THE DATA
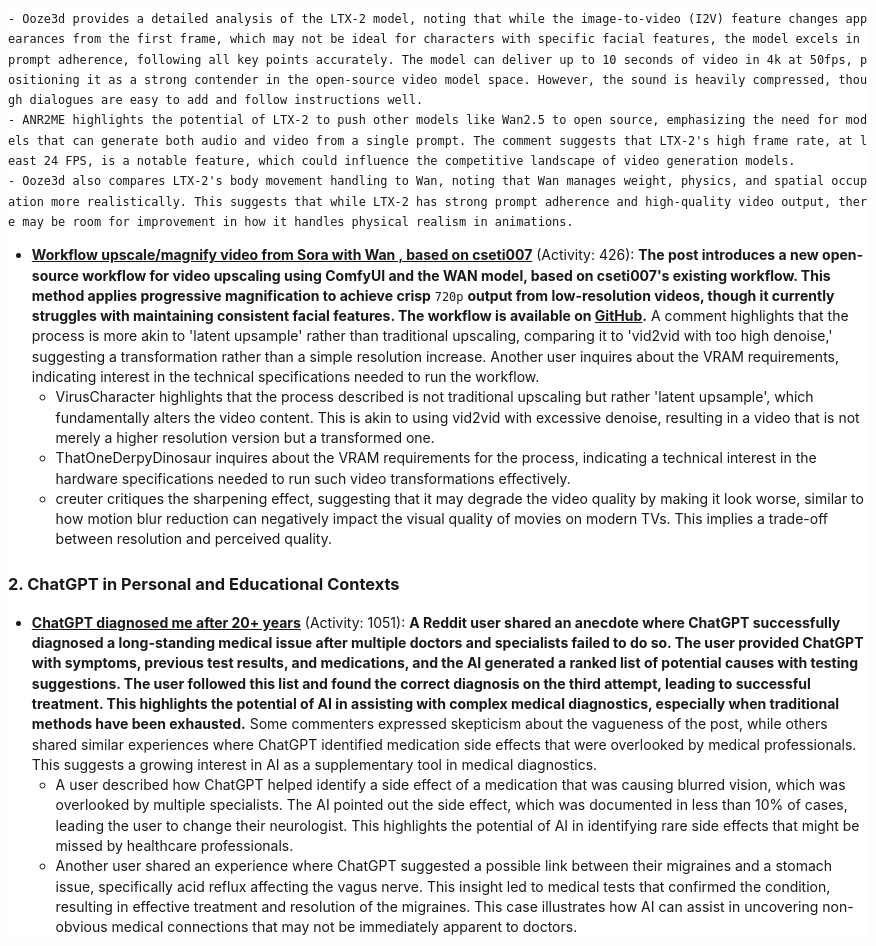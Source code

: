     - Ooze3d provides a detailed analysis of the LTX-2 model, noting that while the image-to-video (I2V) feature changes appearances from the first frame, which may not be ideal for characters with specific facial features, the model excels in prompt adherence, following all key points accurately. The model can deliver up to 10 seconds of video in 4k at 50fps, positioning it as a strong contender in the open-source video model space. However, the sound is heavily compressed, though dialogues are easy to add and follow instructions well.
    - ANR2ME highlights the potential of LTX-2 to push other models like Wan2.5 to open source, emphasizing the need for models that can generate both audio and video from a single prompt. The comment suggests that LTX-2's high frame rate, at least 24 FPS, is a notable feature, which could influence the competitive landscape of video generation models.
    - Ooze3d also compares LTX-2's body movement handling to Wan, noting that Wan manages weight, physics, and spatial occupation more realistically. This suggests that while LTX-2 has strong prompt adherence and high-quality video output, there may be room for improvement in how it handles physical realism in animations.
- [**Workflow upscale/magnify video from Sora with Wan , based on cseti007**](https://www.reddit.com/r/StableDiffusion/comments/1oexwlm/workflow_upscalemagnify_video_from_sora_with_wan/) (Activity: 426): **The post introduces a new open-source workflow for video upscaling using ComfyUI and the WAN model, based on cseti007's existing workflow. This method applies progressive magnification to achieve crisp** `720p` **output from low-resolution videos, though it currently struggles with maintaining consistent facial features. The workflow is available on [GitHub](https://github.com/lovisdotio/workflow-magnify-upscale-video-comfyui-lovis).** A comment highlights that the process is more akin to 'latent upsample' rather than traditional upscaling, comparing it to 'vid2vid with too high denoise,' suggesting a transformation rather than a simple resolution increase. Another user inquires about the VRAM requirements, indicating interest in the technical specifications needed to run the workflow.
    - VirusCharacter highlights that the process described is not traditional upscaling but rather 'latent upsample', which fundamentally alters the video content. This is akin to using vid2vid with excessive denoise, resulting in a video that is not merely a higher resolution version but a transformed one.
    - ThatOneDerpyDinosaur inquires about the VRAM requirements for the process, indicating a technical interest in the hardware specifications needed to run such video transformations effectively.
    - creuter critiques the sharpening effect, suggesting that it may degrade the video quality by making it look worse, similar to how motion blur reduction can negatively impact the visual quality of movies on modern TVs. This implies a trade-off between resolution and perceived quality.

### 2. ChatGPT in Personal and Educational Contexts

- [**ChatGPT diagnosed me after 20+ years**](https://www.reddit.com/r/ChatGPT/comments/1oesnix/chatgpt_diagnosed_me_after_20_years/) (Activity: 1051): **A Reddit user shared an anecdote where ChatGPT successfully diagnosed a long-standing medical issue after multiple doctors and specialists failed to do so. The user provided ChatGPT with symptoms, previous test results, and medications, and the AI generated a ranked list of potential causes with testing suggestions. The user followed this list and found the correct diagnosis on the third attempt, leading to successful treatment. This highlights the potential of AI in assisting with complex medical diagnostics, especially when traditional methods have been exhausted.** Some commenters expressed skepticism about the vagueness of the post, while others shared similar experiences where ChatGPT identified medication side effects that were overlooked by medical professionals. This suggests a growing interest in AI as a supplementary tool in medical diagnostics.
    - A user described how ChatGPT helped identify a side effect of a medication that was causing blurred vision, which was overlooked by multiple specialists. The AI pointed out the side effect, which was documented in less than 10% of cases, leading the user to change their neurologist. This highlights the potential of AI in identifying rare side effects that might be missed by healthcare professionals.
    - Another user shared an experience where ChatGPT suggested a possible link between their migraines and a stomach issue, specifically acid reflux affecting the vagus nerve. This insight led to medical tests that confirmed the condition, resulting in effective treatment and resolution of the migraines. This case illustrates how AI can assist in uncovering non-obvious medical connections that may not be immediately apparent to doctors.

WORK INSTRUCTIONS
Go through the material above and return each line that holds the word "quality".

RESPONSE BOX
    - Ooze3d also compares LTX-2's body movement handling to Wan, noting that Wan manages weight, physics, and spatial occupation more realistically. This suggests that while LTX-2 has strong prompt adherence and high-quality video output, there may be room for improvement in how it handles physical realism in animations.
    - creuter critiques the sharpening effect, suggesting that it may degrade the video quality by making it look worse, similar to how motion blur reduction can negatively impact the visual quality of movies on modern TVs. This implies a trade-off between resolution and perceived quality.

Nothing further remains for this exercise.